Distribution of (A) RG and (B) Dmax of PpSB1-LOV-R66I in dark- and light-states as obtained by EOM. Dashed and solid lines show values of generated pool and selected structures, respectively.
Fig 9.
Ab initio shape reconstructions of PpSB1-LOV-R66I.
(A) Dark (salmon mesh) and (B) light- (cyan mesh) states determined by SAXS. Crystal structures of the dimers of dark- (PDB ID 5J3W) and light (PDB ID 3SW1) are shown as ribbon structures and are aligned in the respective envelopes in cyan and salmon with bound FMN molecules as space filled. Extra density at the top and bottom of the ab initio models correspond to residues that are not resolved in the crystal structures. Black arrow heads show the location of Arg66.
Fig 10.
Structural transition from light- to dark-state in PpSB1-LOV-R66I followed by time-course SAXS.

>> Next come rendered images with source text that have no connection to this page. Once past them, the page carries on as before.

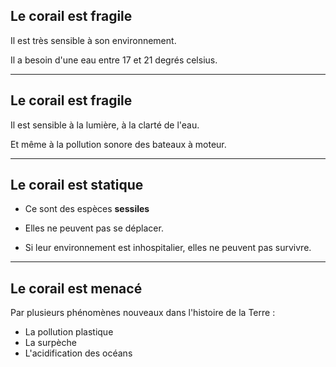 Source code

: ## Le corail est fragile

Il est très sensible à son environnement.

Il a besoin d'une eau entre 17 et 21 degrés celsius.

---

## Le corail est fragile

Il est sensible à la lumière, à la clarté de l'eau.

Et même à la pollution sonore des bateaux à moteur.

---

## Le corail est statique

* Ce sont des espèces **sessiles**

* Elles ne peuvent pas se déplacer.

* Si leur environnement est inhospitalier, elles ne peuvent pas survivre.

---

## Le corail est menacé

Par plusieurs phénomènes nouveaux dans l'histoire de la Terre :

* La pollution plastique
* La surpèche
* L'acidification des océans
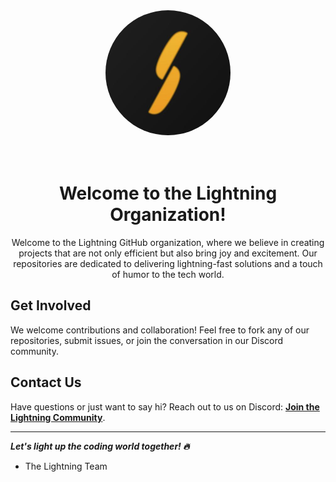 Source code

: <div align="center">
  <img src="../assets/pfp.jpg" height="200" alt="Lightning Logo" style="border-radius:50%">
</div>

<h1 align="center">
  <br>
  Welcome to the Lightning Organization!
</h1>

<p align="center">Welcome to the Lightning GitHub organization, where we believe in creating projects that are not only efficient but also bring joy and excitement. Our repositories are dedicated to delivering lightning-fast solutions and a touch of humor to the tech world.</p>

## Get Involved
We welcome contributions and collaboration! Feel free to fork any of our repositories, submit issues, or join the conversation in our Discord community.

## Contact Us
Have questions or just want to say hi? Reach out to us on Discord: **[Join the Lightning Community](https://discord.gg/uUFGqVFenD)**.

---

***Let's light up the coding world together! 🔥***
- The Lightning Team
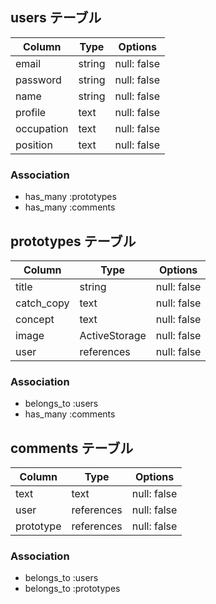 ## users テーブル

| Column     | Type   | Options     |
| ---------- | ------ | ----------- |
| email      | string | null: false |
| password   | string | null: false |
| name       | string | null: false |
| profile    | text   | null: false |
| occupation | text   | null: false |
| position   | text   | null: false |

### Association

- has_many :prototypes
- has_many :comments

## prototypes テーブル

| Column     | Type    | Options     |
| ---------- | ------  | ----------- |
| title      | string  | null: false |
| catch_copy | text    | null: false |
| concept    | text    | null: false |
| image      | ActiveStorage | null: false |
| user       | references | null: false |

### Association

- belongs_to :users
- has_many :comments

## comments テーブル

| Column     | Type       | Options     |
| ---------- | ---------- | ----------- |
| text       | text       | null: false |
| user       | references | null: false |
| prototype  | references | null: false |

### Association

- belongs_to :users
- belongs_to :prototypes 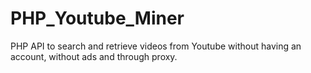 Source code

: # PHP_Youtube_Miner
PHP API to search and retrieve videos from Youtube without having an account, without ads and through proxy.
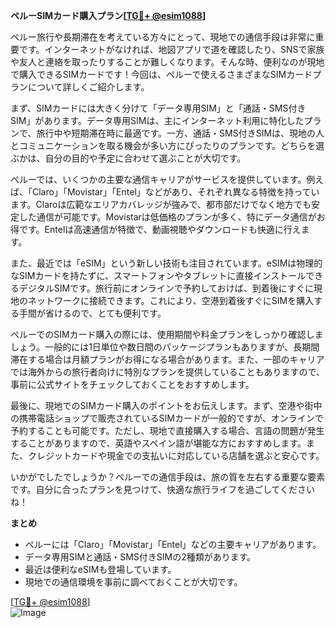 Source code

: **ペルーSIMカード購入プラン[[TG💪+ @esim1088](https://t.me/s/esim1088)]**

ペルー旅行や長期滞在を考えている方々にとって、現地での通信手段は非常に重要です。インターネットがなければ、地図アプリで道を確認したり、SNSで家族や友人と連絡を取ったりすることが難しくなります。そんな時、便利なのが現地で購入できるSIMカードです！今回は、ペルーで使えるさまざまなSIMカードプランについて詳しくご紹介します。

まず、SIMカードには大きく分けて「データ専用SIM」と「通話・SMS付きSIM」があります。データ専用SIMは、主にインターネット利用に特化したプランで、旅行中や短期滞在時に最適です。一方、通話・SMS付きSIMは、現地の人とコミュニケーションを取る機会が多い方にぴったりのプランです。どちらを選ぶかは、自分の目的や予定に合わせて選ぶことが大切です。

ペルーでは、いくつかの主要な通信キャリアがサービスを提供しています。例えば、「Claro」「Movistar」「Entel」などがあり、それぞれ異なる特徴を持っています。Claroは広範なエリアカバレッジが強みで、都市部だけでなく地方でも安定した通信が可能です。Movistarは低価格のプランが多く、特にデータ通信がお得です。Entelは高速通信が特徴で、動画視聴やダウンロードも快適に行えます。

また、最近では「eSIM」という新しい技術も注目されています。eSIMは物理的なSIMカードを持たずに、スマートフォンやタブレットに直接インストールできるデジタルSIMです。旅行前にオンラインで予約しておけば、到着後にすぐに現地のネットワークに接続できます。これにより、空港到着後すぐにSIMを購入する手間が省けるので、とても便利です。

ペルーでのSIMカード購入の際には、使用期間や料金プランをしっかり確認しましょう。一般的には1日単位や数日間のパッケージプランもありますが、長期間滞在する場合は月額プランがお得になる場合があります。また、一部のキャリアでは海外からの旅行者向けに特別なプランを提供していることもありますので、事前に公式サイトをチェックしておくことをおすすめします。

最後に、現地でのSIMカード購入のポイントをお伝えします。まず、空港や街中の携帯電話ショップで販売されているSIMカードが一般的ですが、オンラインで予約することも可能です。ただし、現地で直接購入する場合、言語の問題が発生することがありますので、英語やスペイン語が堪能な方におすすめします。また、クレジットカードや現金での支払いに対応している店舗を選ぶと安心です。

いかがでしたでしょうか？ペルーでの通信手段は、旅の質を左右する重要な要素です。自分に合ったプランを見つけて、快適な旅行ライフを過ごしてくださいね！

**まとめ**
- ペルーには「Claro」「Movistar」「Entel」などの主要キャリアがあります。
- データ専用SIMと通話・SMS付きSIMの2種類があります。
- 最近は便利なeSIMも登場しています。
- 現地での通信環境を事前に調べておくことが大切です。

[[TG💪+ @esim1088](https://t.me/s/esim1088)]  
![Image](https://i.postimg.cc/Y0z9fWf4/image.png)
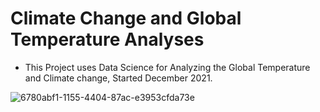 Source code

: # Climate Change and Global Temperature Analyses

* This Project uses Data Science for Analyzing the Global Temperature and Climate change, Started December 2021.

![6780abf1-1155-4404-87ac-e3953cfda73e](https://user-images.githubusercontent.com/41232180/146675188-a3cc78be-f3c1-44a9-a2bd-78f63092b2be.jpg)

(A) Experimental SAXS data measured at selected time-points. Solid lines are fits to the data assuming a two-state population of known PpSB1-LOV-R66I light- and dark-state structures based on the CORAL models with the only free fit parameter ϕ that represents the population of the light-state (Eq 1). Data and fits are shifted for clarity. (B) Difference SAXS patterns ΔI(q,t) of data measured for the time points shown in (A) minus the SAXS pattern recorded at t = 0 min. The solid lines are theoretical fits to the data as in (A) based on the CORAL models.
Fig 11.
Dark- minus light-state measured under steady-state conditions (red line) and the difference of time-resolved SAXS (black circles) data recorded at 98.5 min and 0 min.
Fig 12.
Light-state fraction of PpSB1-LOV-R66I as a function of time.
Determined from the integral of ΔI(q,t) up to 0.2 Å-1 and a structure-based fit of I(q,t) assuming a mixed population of known light- and dark-states CORAL models. The solid line is a single-exponential fit to the data points of the integral of ΔI(q,t). For clarity error bars are shown for selected points.